> [Aim of the task]
Give back an exact copy of the lines in the records below, from the line that has "responses. Our equations" through the line that has "American Housing Survey", and nothing besides.

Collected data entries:
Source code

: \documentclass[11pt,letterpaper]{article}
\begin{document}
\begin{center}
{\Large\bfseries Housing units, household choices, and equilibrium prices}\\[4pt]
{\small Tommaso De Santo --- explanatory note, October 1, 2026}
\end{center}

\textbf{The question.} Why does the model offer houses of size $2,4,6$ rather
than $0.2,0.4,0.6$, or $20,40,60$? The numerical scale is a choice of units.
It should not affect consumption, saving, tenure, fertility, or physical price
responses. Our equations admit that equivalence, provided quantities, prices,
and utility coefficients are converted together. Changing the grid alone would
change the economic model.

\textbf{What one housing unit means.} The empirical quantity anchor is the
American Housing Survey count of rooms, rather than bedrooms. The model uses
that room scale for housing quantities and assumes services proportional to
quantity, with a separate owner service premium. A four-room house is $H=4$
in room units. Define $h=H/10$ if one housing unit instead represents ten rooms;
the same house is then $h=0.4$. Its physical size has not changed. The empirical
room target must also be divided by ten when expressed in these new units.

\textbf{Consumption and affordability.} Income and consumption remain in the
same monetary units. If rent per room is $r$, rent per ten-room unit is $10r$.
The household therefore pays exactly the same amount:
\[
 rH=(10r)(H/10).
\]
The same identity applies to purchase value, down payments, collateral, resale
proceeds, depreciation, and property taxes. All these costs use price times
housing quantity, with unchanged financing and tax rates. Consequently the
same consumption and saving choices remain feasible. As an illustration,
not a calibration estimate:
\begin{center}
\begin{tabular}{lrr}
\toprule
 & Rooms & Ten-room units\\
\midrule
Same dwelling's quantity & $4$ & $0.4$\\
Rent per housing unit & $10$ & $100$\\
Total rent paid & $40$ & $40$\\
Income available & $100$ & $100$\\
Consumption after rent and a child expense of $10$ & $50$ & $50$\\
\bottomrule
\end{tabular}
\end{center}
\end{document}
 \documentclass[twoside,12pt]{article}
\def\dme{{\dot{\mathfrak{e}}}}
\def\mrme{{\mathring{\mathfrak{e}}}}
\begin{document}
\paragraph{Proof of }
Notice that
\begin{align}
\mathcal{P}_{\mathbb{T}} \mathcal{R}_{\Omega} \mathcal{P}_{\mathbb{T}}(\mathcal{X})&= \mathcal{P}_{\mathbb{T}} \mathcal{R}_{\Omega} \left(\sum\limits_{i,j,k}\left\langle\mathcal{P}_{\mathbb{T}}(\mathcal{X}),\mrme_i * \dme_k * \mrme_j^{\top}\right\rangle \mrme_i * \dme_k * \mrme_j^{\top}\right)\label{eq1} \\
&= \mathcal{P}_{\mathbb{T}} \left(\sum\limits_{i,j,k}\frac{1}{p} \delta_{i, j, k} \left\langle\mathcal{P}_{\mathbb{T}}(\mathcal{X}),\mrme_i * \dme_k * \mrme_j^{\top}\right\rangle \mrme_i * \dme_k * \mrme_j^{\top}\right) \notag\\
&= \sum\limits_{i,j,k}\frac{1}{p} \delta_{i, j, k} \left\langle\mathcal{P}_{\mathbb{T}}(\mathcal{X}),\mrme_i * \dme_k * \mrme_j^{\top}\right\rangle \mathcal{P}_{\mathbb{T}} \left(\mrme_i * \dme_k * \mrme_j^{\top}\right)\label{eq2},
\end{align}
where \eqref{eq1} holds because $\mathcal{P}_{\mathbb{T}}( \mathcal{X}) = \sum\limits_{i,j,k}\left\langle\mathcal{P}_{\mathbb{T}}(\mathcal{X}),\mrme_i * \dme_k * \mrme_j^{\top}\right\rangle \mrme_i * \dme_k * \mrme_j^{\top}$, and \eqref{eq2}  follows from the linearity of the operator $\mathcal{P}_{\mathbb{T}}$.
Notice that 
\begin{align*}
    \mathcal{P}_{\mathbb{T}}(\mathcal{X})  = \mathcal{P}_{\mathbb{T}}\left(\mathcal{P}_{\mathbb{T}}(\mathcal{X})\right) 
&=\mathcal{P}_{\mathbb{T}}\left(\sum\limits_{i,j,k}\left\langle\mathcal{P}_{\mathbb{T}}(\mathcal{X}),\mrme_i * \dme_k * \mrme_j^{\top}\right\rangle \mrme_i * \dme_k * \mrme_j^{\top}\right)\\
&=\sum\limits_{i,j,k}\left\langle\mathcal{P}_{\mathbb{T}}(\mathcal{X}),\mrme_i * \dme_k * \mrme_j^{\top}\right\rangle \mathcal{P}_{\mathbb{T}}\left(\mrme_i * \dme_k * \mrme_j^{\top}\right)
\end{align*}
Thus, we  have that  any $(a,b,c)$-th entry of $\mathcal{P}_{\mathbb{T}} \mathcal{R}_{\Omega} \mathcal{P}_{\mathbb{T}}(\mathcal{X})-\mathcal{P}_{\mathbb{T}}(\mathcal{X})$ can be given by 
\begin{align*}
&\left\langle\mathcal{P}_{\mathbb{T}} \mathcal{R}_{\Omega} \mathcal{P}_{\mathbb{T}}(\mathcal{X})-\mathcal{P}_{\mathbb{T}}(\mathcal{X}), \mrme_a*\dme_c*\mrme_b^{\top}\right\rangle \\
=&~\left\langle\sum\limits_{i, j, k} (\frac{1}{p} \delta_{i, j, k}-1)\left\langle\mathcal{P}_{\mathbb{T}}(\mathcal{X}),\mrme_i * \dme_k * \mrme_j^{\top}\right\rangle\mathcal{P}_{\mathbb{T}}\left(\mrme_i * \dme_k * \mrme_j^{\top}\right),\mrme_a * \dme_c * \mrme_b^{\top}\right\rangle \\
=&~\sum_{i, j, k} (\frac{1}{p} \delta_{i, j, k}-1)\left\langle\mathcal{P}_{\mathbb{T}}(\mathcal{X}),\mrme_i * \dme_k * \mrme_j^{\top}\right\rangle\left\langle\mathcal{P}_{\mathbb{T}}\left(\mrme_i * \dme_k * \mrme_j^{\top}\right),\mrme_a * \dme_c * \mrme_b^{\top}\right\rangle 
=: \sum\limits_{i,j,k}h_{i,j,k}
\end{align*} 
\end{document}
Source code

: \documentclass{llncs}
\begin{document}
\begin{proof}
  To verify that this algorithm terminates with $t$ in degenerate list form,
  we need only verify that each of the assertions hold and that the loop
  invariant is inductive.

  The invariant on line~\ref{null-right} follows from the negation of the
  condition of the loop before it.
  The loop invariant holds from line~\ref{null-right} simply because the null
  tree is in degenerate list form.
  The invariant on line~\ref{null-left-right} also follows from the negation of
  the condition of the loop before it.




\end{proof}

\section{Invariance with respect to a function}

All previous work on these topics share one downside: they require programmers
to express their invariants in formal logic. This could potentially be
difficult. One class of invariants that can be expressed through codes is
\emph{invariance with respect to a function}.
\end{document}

> [Problem solution]
responses. Our equations admit that equivalence, provided quantities, prices,
and utility coefficients are converted together. Changing the grid alone would
change the economic model.

\textbf{What one housing unit means.} The empirical quantity anchor is the
American Housing Survey count of rooms, rather than bedrooms. The model uses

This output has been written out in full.